Beefy Boxes and Bandwidth Generously Provided by pair Networks
Pathologically Eclectic Rubbish Lister
 
PerlMonks  

Logfile parsing across redundant files

by thezip (Vicar)
on Feb 02, 2007 at 06:08 UTC ( [id://597888]=perlquestion: print w/replies, xml ) Need Help??

thezip has asked for the wisdom of the Perl Monks concerning the following question:

Hello all,

I have a log parsing problem, and I seek suggestions as to a reasonable Perlish solution -- I'm not really looking for any code per se, just algorithmic "advice".

First, I'll address the things that are given and cannot be changed.

Each day, I collect a dump from a logfile generator, which is the accumulation of all log entries since the beginning of that month. Each day, a new file is collected, and is theoretically at least as big as the previous day's file.
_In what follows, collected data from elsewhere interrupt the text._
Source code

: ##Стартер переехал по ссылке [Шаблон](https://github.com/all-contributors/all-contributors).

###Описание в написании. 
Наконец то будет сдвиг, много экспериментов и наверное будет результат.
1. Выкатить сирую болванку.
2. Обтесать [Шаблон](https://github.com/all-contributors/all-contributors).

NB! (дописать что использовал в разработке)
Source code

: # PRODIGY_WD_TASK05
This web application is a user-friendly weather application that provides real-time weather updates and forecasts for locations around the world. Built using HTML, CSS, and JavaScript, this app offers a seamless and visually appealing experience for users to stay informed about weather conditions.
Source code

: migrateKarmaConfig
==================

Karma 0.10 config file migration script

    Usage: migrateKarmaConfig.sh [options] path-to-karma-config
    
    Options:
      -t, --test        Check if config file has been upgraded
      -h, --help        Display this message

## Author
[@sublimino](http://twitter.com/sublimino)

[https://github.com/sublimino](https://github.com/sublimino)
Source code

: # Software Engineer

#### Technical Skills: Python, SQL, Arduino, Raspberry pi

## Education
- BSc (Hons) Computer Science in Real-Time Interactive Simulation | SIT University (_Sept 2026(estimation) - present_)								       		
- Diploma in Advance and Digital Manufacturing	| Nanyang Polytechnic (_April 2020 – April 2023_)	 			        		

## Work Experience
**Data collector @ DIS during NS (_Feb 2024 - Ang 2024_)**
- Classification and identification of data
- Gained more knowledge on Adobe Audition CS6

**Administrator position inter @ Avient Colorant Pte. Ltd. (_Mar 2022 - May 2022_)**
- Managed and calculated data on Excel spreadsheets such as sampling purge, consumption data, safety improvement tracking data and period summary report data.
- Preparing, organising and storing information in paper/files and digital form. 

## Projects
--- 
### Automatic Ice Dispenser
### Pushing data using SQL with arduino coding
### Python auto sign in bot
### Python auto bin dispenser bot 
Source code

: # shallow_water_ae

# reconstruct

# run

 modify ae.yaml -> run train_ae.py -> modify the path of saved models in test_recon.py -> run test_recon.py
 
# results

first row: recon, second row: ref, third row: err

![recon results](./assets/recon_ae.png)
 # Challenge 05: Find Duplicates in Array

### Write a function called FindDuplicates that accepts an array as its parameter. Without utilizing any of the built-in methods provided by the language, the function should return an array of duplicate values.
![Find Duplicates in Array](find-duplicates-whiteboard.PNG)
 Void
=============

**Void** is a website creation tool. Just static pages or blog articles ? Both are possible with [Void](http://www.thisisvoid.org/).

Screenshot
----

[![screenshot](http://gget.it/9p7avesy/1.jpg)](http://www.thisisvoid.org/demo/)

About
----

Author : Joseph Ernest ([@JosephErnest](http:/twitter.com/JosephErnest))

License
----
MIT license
I do not have the ability to directly control this "logfile source", so I must deal with the cumulative nature of the resulting files.

Occasionally, through magic processes that I also have no control over, there may a purging of the "logfile source", which consequently causes the next day's cumulative file size to restart from 0 bytes, and then contain only what was collected after the purge.

My program must "reconstruct" all of the unique log entries for the given month for a given server.

Assumptions:

  1. A log entry is discrete, and can be uniquely identified by its timestamp (and potentially other key data if necessary)
  2. Time and space are of minimal consequence, although I'd like this to run in a reasonable amount of time
  3. There are 10 servers, each which will generate one log file per day of month
  4. There are approximately 5000 log entries available at the end of each month for a server
  5. Each log entry is approximately 250 chars in length

In summary, there will be around 310 files, each having size somewhat over 1.2 MB -- nothing major. Each server will have its logs unique-ified into its own file.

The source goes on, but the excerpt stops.